1. Privacy and Data Protection

The efficacy of artificial intelligence is heavily reliant on personal data points. As you might expect, this has led to understandable concerns about privacy and security. The same sentiment goes toward surveillance. Many AI technologies collect data in the background of our homes and surroundings through other devices.

 

While people want to see privacy and data protection measures from development teams, this isn’t the only security measure that matters. Governments and leading industry organizations should create base frameworks that the industry uses as their guide. One might say this could hinder creativity, even in the automotive industry, but data safety has to come first.
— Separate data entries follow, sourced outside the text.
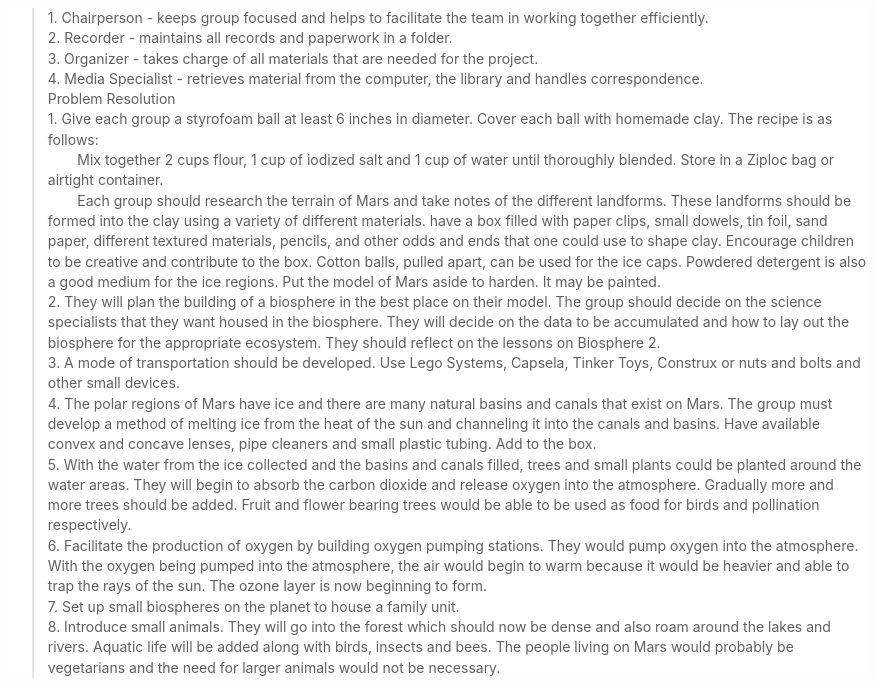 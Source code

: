 </p>
<blockquote>
<dl>
<dt>
1. Chairperson - keeps group focused and helps to facilitate the team in working together efficiently.
<dt>
2. Recorder - maintains all records and paperwork in a folder.
<dt>
3. Organizer - takes charge of all materials that are needed for the project.
<dt>
4. Media Specialist - retrieves material from the computer, the library and handles correspondence.
<dt>
Problem Resolution
<dt>
1. Give each group a styrofoam ball at least 6 inches in diameter. Cover each ball with homemade clay. The recipe is as follows:
<dt>
<font color="#ffffff" style="visibility:hidden;">
____
</font>
Mix together 2 cups flour, 1 cup of iodized salt and 1 cup of water until thoroughly blended. Store in a Ziploc bag or airtight container.
<dt>
<font color="#ffffff" style="visibility:hidden;">
____
</font>
Each group should research the terrain of Mars and take notes of the different landforms. These landforms should be formed into the clay using a variety of different materials. have a box filled with paper clips, small dowels, tin foil, sand paper, different textured materials, pencils, and other odds and ends that one could use to shape clay. Encourage children to be creative and contribute to the box. Cotton balls, pulled apart, can be used for the ice caps. Powdered detergent is also a good medium for the ice regions. Put the model of Mars aside to harden. It may be painted.
<dt>
2. They will plan the building of a biosphere in the best place on their model. The group should decide on the science specialists that they want housed in the biosphere. They will decide on the data to be accumulated and how to lay out the biosphere for the appropriate ecosystem. They should reflect on the lessons on Biosphere 2.
<dt>
3. A mode of transportation should be developed. Use Lego Systems, Capsela, Tinker Toys, Construx or nuts and bolts and other small devices.
<dt>
4. The polar regions of Mars have ice and there are many natural basins and canals that exist on Mars. The group must develop a method of melting ice from the heat of the sun and channeling it into the canals and basins. Have available convex and concave lenses, pipe cleaners and small plastic tubing. Add to the box.
<dt>
5. With the water from the ice collected and the basins and canals filled, trees and small plants could be planted around the water areas. They will begin to absorb the carbon dioxide and release oxygen into the atmosphere. Gradually more and more trees should be added. Fruit and flower bearing trees would be able to be used as food for birds and pollination respectively.
<dt>
6. Facilitate the production of oxygen by building oxygen pumping stations. They would pump oxygen into the atmosphere. With the oxygen being pumped into the atmosphere, the air would begin to warm because it would be heavier and able to trap the rays of the sun. The ozone layer is now beginning to form.
<dt>
7. Set up small biospheres on the planet to house a family unit.
<dt>
8. Introduce small animals. They will go into the forest which should now be dense and also roam around the lakes and rivers. Aquatic life will be added along with birds, insects and bees. The people living on Mars would probably be vegetarians and the need for larger animals would not be necessary.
2. Potential Bias and Discrimination

These terms might sound odd in the context of AI, but with a little explanation, it will make a lot more sense. You might be surprised to learn that bias and discrimination can exist in an AI model. If trained through historical data, there’s the possibility that AI could develop a bias in how it functions or with the information it provides.

 

For example, job applications and facial recognition technology are a few spaces where AI has shown bias before. Another leading example would be the law. Examples of this could be handling a simple traffic violation or navigating the consequences of pleading guilty to a DUI in Canada. No matter how specific the case, AI is quickly becoming a part of the process. In short, AI could potentially hinder diversity and affect specific groups of people due to biases and discrimination.

Endnote

The truth is that there’s a lot to consider when it comes to ethics surrounding artificial intelligence. New developments with this AI in automotive and many other prominent industries are only going to become more common. Considering artificial intelligence is evolving at a rapid rate, it’s best to get educated about it as early as possible; not for usability alone, but for the sake of your own privacy and security.